The real subject of this post is logging in a cluster environment. Say you have 10 web servers, each with a handful of apache virtual hosts. Some goals come to mind:
- Compliance - do logs need to be stored in such a way that they are "secure" and indelible?
- Troubleshooting - how can technicians analyze logs for some subset of servers/domains quickly and easily?
- Billing - which websites are using the most bandwidth?
In my example, all of these are important. Logs cannot be stored on the web servers in case one of them is compromised or fails (they are redundant after all and failure is not unexpected), problems do require immediate attention and resolution, and noticing bandwidth utilization changes of sites allows for better capacity planning (and I just like stats).
Several tools are available to help with this but not one of them is the magic bullet:
- syslog (specifically syslog-ng) allows collection of logs on a machine in a sensible way, and allows forwarding of them to a remote logging server which can aggregate logs from multiple machines into one place.
- Splunk can pull in logs from syslog, correlate timestamps, and provides an excellent search interface to collected data
- Perl. Is there anything Perl can't do?
In the test setup, initial logging was done over NFS which turns out to be very bad with this particular NFS set up which was optimized for read loads (as a NFS server for a web application cluster probably should be). Then was getting Apache to just log to syslog locally. Theres no one-push button for this, but Sending Apache logs to Syslog on the O'Reilly Network helps out greatly (much of below is a direct result of this article). Apache can be configured to use an external script for logging and a little perl script to pipe it to syslog (which can then pass it along to another server) does the trick. We experimented with using the 'logger' binary to log to the central server directly from apache, but it has a nasty undocumented habit of splitting long log lines into multiple entries in syslog on the central server which is unacceptable for using tools like Splunk as well as web server log analytics packages. (In addition to this, the caveats at the bottom of the O'Reilly article are very true and may matter significantly depending on your setup.)

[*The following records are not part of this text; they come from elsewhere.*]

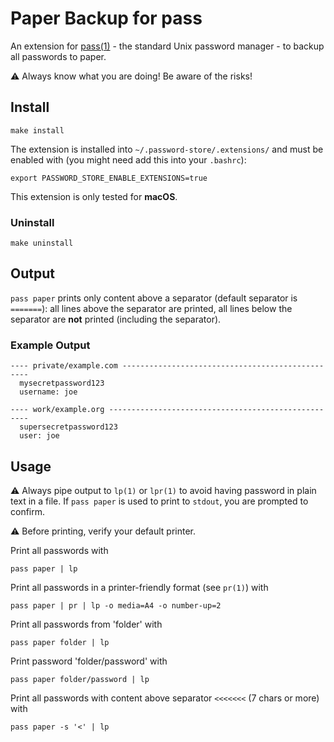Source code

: # Paper Backup for pass

An extension for [pass(1)](https://www.passwordstore.org/) - the standard Unix password manager - to backup all passwords to paper.

:warning: Always know what you are doing! Be aware of the risks!

## Install

    make install

The extension is installed into `~/.password-store/.extensions/` and must be enabled with (you might need add this into your `.bashrc`):

    export PASSWORD_STORE_ENABLE_EXTENSIONS=true

This extension is only tested for **macOS**.

### Uninstall

    make uninstall

## Output

`pass paper` prints only content above a separator (default separator is `=======`): all lines above the
separator are printed, all lines below the separator are **not** printed (including the separator).

### Example Output

    ---- private/example.com -------------------------------------------------
      mysecretpassword123
      username: joe

    ---- work/example.org ----------------------------------------------------
      supersecretpassword123
      user: joe

## Usage

:warning: Always pipe output to `lp(1)` or `lpr(1)` to avoid having password in plain text in a file. If `pass paper` is
used to print to `stdout`, you are prompted to confirm.

:warning: Before printing, verify your default printer.

Print all passwords with

    pass paper | lp

Print all passwords in a printer-friendly format (see `pr(1)`) with

    pass paper | pr | lp -o media=A4 -o number-up=2

Print all passwords from 'folder' with

    pass paper folder | lp

Print password 'folder/password' with

    pass paper folder/password | lp

Print all passwords with content above separator `<<<<<<<` (7 chars or more) with

    pass paper -s '<' | lp

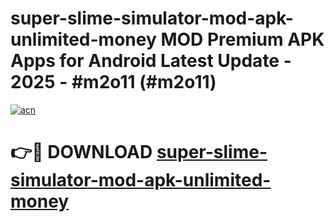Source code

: # super-slime-simulator-mod-apk-unlimited-money MOD Premium APK Apps for Android Latest Update - 2025 - #m2o11 (#m2o11)

[![acn](https://github.com/user-attachments/assets/0f9c940e-d8b0-45ae-aac7-cd30a18b3e1c)](https://apps.libra.edu.pl?title=super-slime-simulator-mod-apk-unlimited-money&ref=18F)

# 👉🔴 DOWNLOAD [super-slime-simulator-mod-apk-unlimited-money](https://apps.libra.edu.pl?title=super-slime-simulator-mod-apk-unlimited-money&ref=18F)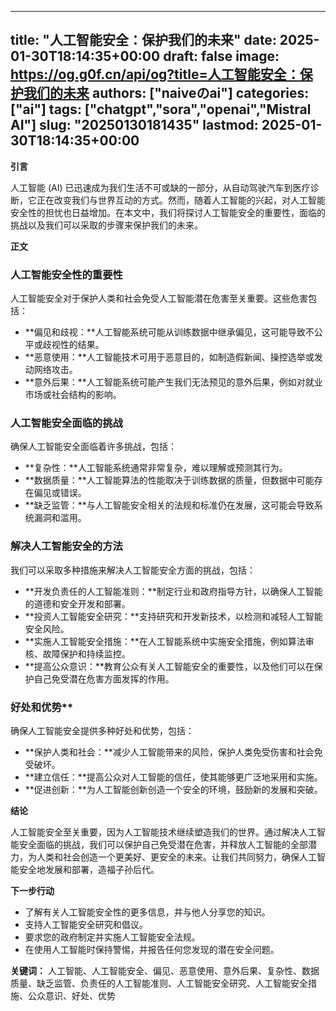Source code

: 
---
title: "人工智能安全：保护我们的未来"
date: 2025-01-30T18:14:35+00:00
draft: false
image: https://og.g0f.cn/api/og?title=人工智能安全：保护我们的未来
authors: ["naiveのai"]
categories: ["ai"]
tags: ["chatgpt","sora","openai","Mistral AI"]
slug: "20250130181435"
lastmod: 2025-01-30T18:14:35+00:00
---
**引言**

人工智能 (AI) 已迅速成为我们生活不可或缺的一部分，从自动驾驶汽车到医疗诊断，它正在改变我们与世界互动的方式。然而，随着人工智能的兴起，对人工智能安全性的担忧也日益增加。在本文中，我们将探讨人工智能安全的重要性，面临的挑战以及我们可以采取的步骤来保护我们的未来。

**正文**

### 人工智能安全性的重要性

人工智能安全对于保护人类和社会免受人工智能潜在危害至关重要。这些危害包括：

* **偏见和歧视：**人工智能系统可能从训练数据中继承偏见，这可能导致不公平或歧视性的结果。
* **恶意使用：**人工智能技术可用于恶意目的，如制造假新闻、操控选举或发动网络攻击。
* **意外后果：**人工智能系统可能产生我们无法预见的意外后果，例如对就业市场或社会结构的影响。

### 人工智能安全面临的挑战

确保人工智能安全面临着许多挑战，包括：

* **复杂性：**人工智能系统通常非常复杂，难以理解或预测其行为。
* **数据质量：**人工智能算法的性能取决于训练数据的质量，但数据中可能存在偏见或错误。
* **缺乏监管：**与人工智能安全相关的法规和标准仍在发展，这可能会导致系统漏洞和滥用。

### 解决人工智能安全的方法

我们可以采取多种措施来解决人工智能安全方面的挑战，包括：

* **开发负责任的人工智能准则：**制定行业和政府指导方针，以确保人工智能的道德和安全开发和部署。
* **投资人工智能安全研究：**支持研究和开发新技术，以检测和减轻人工智能安全风险。
* **实施人工智能安全措施：**在人工智能系统中实施安全措施，例如算法审核、故障保护和持续监控。
* **提高公众意识：**教育公众有关人工智能安全的重要性，以及他们可以在保护自己免受潜在危害方面发挥的作用。

### 好处和优势**

确保人工智能安全提供多种好处和优势，包括：

* **保护人类和社会：**减少人工智能带来的风险，保护人类免受伤害和社会免受破坏。
* **建立信任：**提高公众对人工智能的信任，使其能够更广泛地采用和实施。
* **促进创新：**为人工智能创新创造一个安全的环境，鼓励新的发展和突破。

**结论**

人工智能安全至关重要，因为人工智能技术继续塑造我们的世界。通过解决人工智能安全面临的挑战，我们可以保护自己免受潜在危害，并释放人工智能的全部潜力，为人类和社会创造一个更美好、更安全的未来。让我们共同努力，确保人工智能安全地发展和部署，造福子孙后代。

**下一步行动**

* 了解有关人工智能安全性的更多信息，并与他人分享您的知识。
* 支持人工智能安全研究和倡议。
* 要求您的政府制定并实施人工智能安全法规。
* 在使用人工智能时保持警惕，并报告任何您发现的潜在安全问题。

**关键词：** 人工智能、人工智能安全、偏见、恶意使用、意外后果、复杂性、数据质量、缺乏监管、负责任的人工智能准则、人工智能安全研究、人工智能安全措施、公众意识、好处、优势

Lastly is taking care of the site separation for analytics. With the setup above, log lines were coming in with no information identifying what site they came from (and the syslog information is appended to the beginning of each line, *sigh*). The easy way to deal with this is by adding the virtual host name to the log format Apache is using. this howto explains the process, though they use %{Host}i instead of the perhaps easier to remember %v. With this last change, everything comes into the central server and can easilly be split up into files per host with no syslog headers. However, if you're only interested in overall stats per host like bandwidth/hits, webalizer knows what to do without any configuration changes. A "sites" section appears and gives a breakdown of the hits, files, kbs, and visits per site. This is all running on my little cluster now and should make my life a lot easier when the new servers show up.